Access to Capital, Remote Locations Stymie Economic Growth in Indian Country

U.S. SENATE – Today, Senate Committee on Indian Affairs Chairman Jon Tester (D – Mont.) held a hearing on economic and business conditions in Indian country.  Access to capital remains a primary factor leading to stagnant economic growth on reservations. 
“Over the last few months, I’ve highlighted the need for better education for Indian children.  However, better learning opportunities will go for naught if tribal economies are struggling – forcing students to take their skills and find jobs elsewhere,” Tester said.  “We can’t let that happen. Our First Americans should not have to choose between making a good living away from their family and homelands or living in poverty.”
According to the 2013 American Indian Population and Labor Force Report, only 50% of all Native Americans living in or near tribal areas, who are 16 years or older, are employed.  Additionally, an estimated 23% of all Native American families in the United States in 2010 earned income below the poverty line.
“Despite notable progress over recent years, there still remains private sector uncertainty about whether Indian Country is a good investment,” said William Lettig, Executive Vice President of KeyBank.   “This uncertainty, which I believe is based on lack of information and understanding about Indian Country, has a chilling effect on capital markets’ appetite for investing in Indian Country.”
Kevin J. Allis, Executive Director, Native American Contractors Association, said, “The communities which Native enterprises serve remain some of the poorest and most underserved groups in the United States.

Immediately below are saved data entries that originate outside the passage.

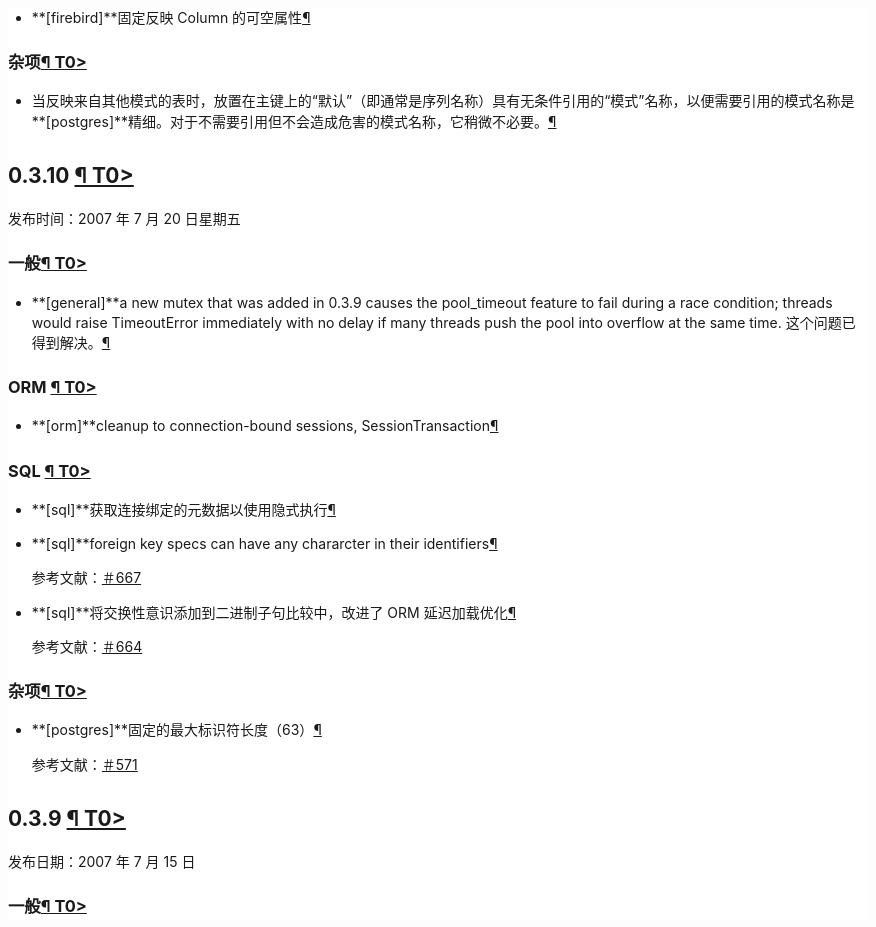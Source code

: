 -   **[firebird]**固定反映 Column 的可空属性[¶](#change-6d153f889ecfbaa34265a173aef5720d)

### 杂项[¶ T0\>](#change-0.3.11-misc "Permalink to this headline")

-   当反映来自其他模式的表时，放置在主键上的“默认”（即通常是序列名称）具有无条件引用的“模式”名称，以便需要引用的模式名称是**[postgres]**精细。对于不需要引用但不会造成危害的模式名称，它稍微不必要。[¶](#change-c26caf7b92713b64413c6519ddfa159a)

0.3.10 [¶ T0\>](#change-0.3.10 "Permalink to this headline")
------------------------------------------------------------

发布时间：2007 年 7 月 20 日星期五

### 一般[¶ T0\>](#change-0.3.10-general "Permalink to this headline")

-   **[general]**a new mutex that was added in 0.3.9 causes the
    pool\_timeout feature to fail during a race condition; threads would
    raise TimeoutError immediately with no delay if many threads push
    the pool into overflow at the same time.
    这个问题已得到解决。[¶](#change-d21e68c9886bf315a5224f8aedf8c2f0)

### ORM [¶ T0\>](#change-0.3.10-orm "Permalink to this headline")

-   **[orm]**cleanup to connection-bound sessions,
    SessionTransaction[¶](#change-abc5c622ebf7f48299346d88e835234a)

### SQL [¶ T0\>](#change-0.3.10-sql "Permalink to this headline")

-   **[sql]**获取连接绑定的元数据以使用隐式执行[¶](#change-f1f6a898d9d4aad0cfea3d441d7da52c)

-   **[sql]**foreign key specs can have any chararcter in their
    identifiers[¶](#change-513834dddb580f41af0e07c8084eedb6)

    参考文献：[＃667](http://www.sqlalchemy.org/trac/ticket/667)

-   **[sql]**将交换性意识添加到二进制子句比较中，改进了 ORM 延迟加载优化[¶](#change-2b2c84c6ab73af1cb0a95c1ef7da18e8)

    参考文献：[＃664](http://www.sqlalchemy.org/trac/ticket/664)

### 杂项[¶ T0\>](#change-0.3.10-misc "Permalink to this headline")

-   **[postgres]**固定的最大标识符长度（63）[¶](#change-ad87700ec6114efcef15a751769a83f7)

    参考文献：[＃571](http://www.sqlalchemy.org/trac/ticket/571)

0.3.9 [¶ T0\>](#change-0.3.9 "Permalink to this headline")
----------------------------------------------------------

发布日期：2007 年 7 月 15 日

### 一般[¶ T0\>](#change-0.3.9-general "Permalink to this headline")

There is still tremendous work to be done in effecting positive and sustainable benefits for these communities.”
Gerald Sherman, Vice Chairman, Native CDFI Network, outlined the challenges, “Native communities experience substantially higher rates of poverty and unemployment than mainstream America and face a unique set of challenges to economic growth.   Lack of physical, legal, and telecommunications infrastructure; access to affordable financial products and services; and limited workforce development strategies are common challenges that Native entrepreneurs, homebuyers, and consumers face and must overcome.”

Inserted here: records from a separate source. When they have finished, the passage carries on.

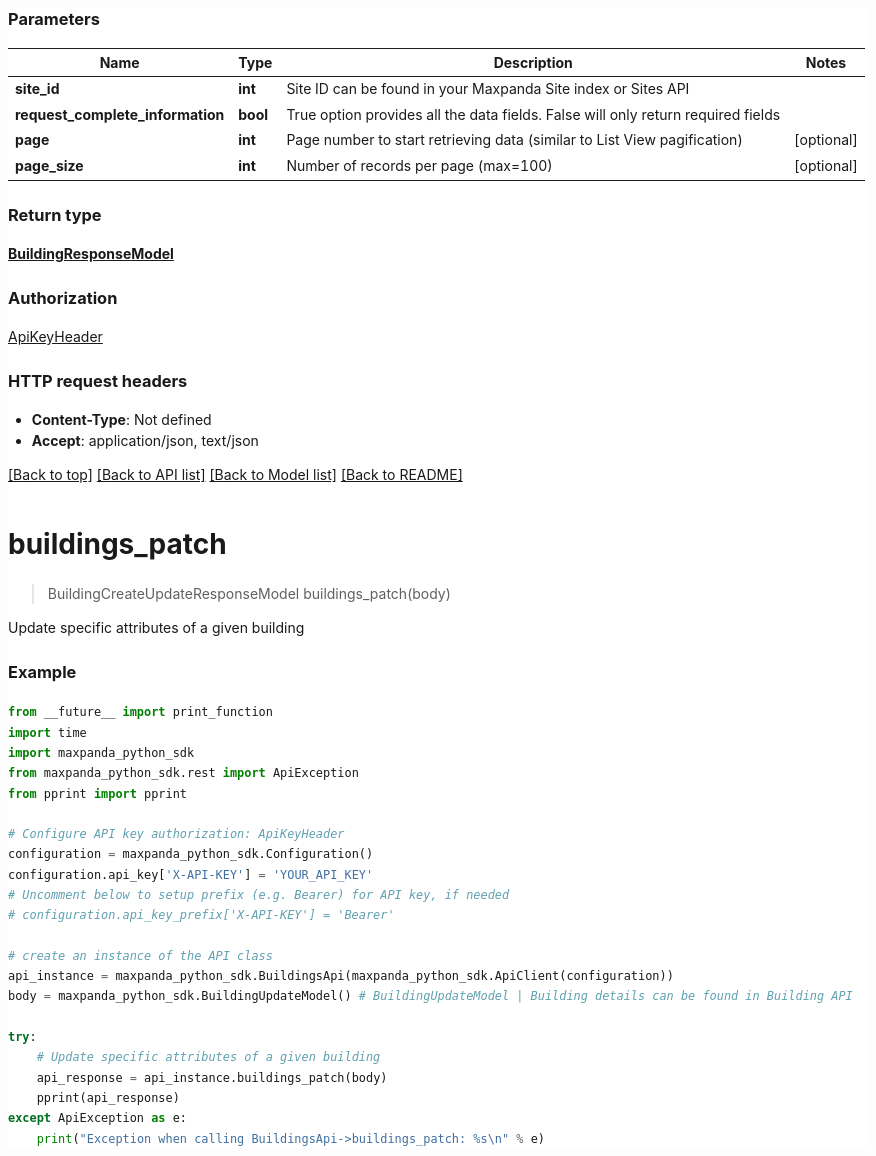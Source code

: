 ### Parameters

Name | Type | Description  | Notes
------------- | ------------- | ------------- | -------------
 **site_id** | **int**| Site ID can be found in your Maxpanda Site index or Sites API | 
 **request_complete_information** | **bool**| True option provides all the data fields. False will only return required fields | 
 **page** | **int**| Page number to start retrieving data (similar to List View pagification) | [optional] 
 **page_size** | **int**| Number of records per page (max&#x3D;100) | [optional] 

### Return type

[**BuildingResponseModel**](BuildingResponseModel.md)

### Authorization

[ApiKeyHeader](../README.md#ApiKeyHeader)

### HTTP request headers

 - **Content-Type**: Not defined
 - **Accept**: application/json, text/json

[[Back to top]](#) [[Back to API list]](../README.md#documentation-for-api-endpoints) [[Back to Model list]](../README.md#documentation-for-models) [[Back to README]](../README.md)

# **buildings_patch**
> BuildingCreateUpdateResponseModel buildings_patch(body)

Update specific attributes of a given building

### Example
```python
from __future__ import print_function
import time
import maxpanda_python_sdk
from maxpanda_python_sdk.rest import ApiException
from pprint import pprint

# Configure API key authorization: ApiKeyHeader
configuration = maxpanda_python_sdk.Configuration()
configuration.api_key['X-API-KEY'] = 'YOUR_API_KEY'
# Uncomment below to setup prefix (e.g. Bearer) for API key, if needed
# configuration.api_key_prefix['X-API-KEY'] = 'Bearer'

# create an instance of the API class
api_instance = maxpanda_python_sdk.BuildingsApi(maxpanda_python_sdk.ApiClient(configuration))
body = maxpanda_python_sdk.BuildingUpdateModel() # BuildingUpdateModel | Building details can be found in Building API

try:
    # Update specific attributes of a given building
    api_response = api_instance.buildings_patch(body)
    pprint(api_response)
except ApiException as e:
    print("Exception when calling BuildingsApi->buildings_patch: %s\n" % e)
```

Tester focused on programs that have shown results in Indian Country, “There are success stories out there.  We have programs, such as the Treasury Department’s Community Development Financial Institutions Fund and the Department of the Interiors’ Indian Loan Guarantee Program, that, when well-executed and properly funded, are attracting investment into tribal communities.”
Dennis Nolan, Acting Director of the Community Development Financial Institutions Fund (CDFI Fund), provided an overview of the impact of the federal program he leads.  “The Fund’s work in Indian Country is born of an awareness that Native communities all across the nation continue to face extraordinary economic challenges that limit access to capital.  Since it was launched in 2001, the Native American CDFI Assistance Program has provided awards totaling more than $93 million to help Native CDFIs deliver financial services and financial products to their communities. What started as just a few Native CDFIs ten years ago has now grown to 68, headquartered in 21 states.”
Gary Davis, President and CEO of The National Center for American Indian Enterprise
Development, said, “The more successful federal business development programs are those that are specifically designed to help startups and larger companies in Indian Country.  What does not work well is the ‘square peg – round hole’ approach of repackaging legacy federal programs and dictating how assistance must be delivered and to what size of business.”
Tester vowed to continue to examine solutions to unlock potential investment and development in Indian Country.  The Committee has already adopted significant legislation that will directly impact and assist economic development in Indian Country such as the Native American Housing Assistance and Self-Determination Act, the Tribal Energy Development and Self-Determination Act, and the Carcieri fix.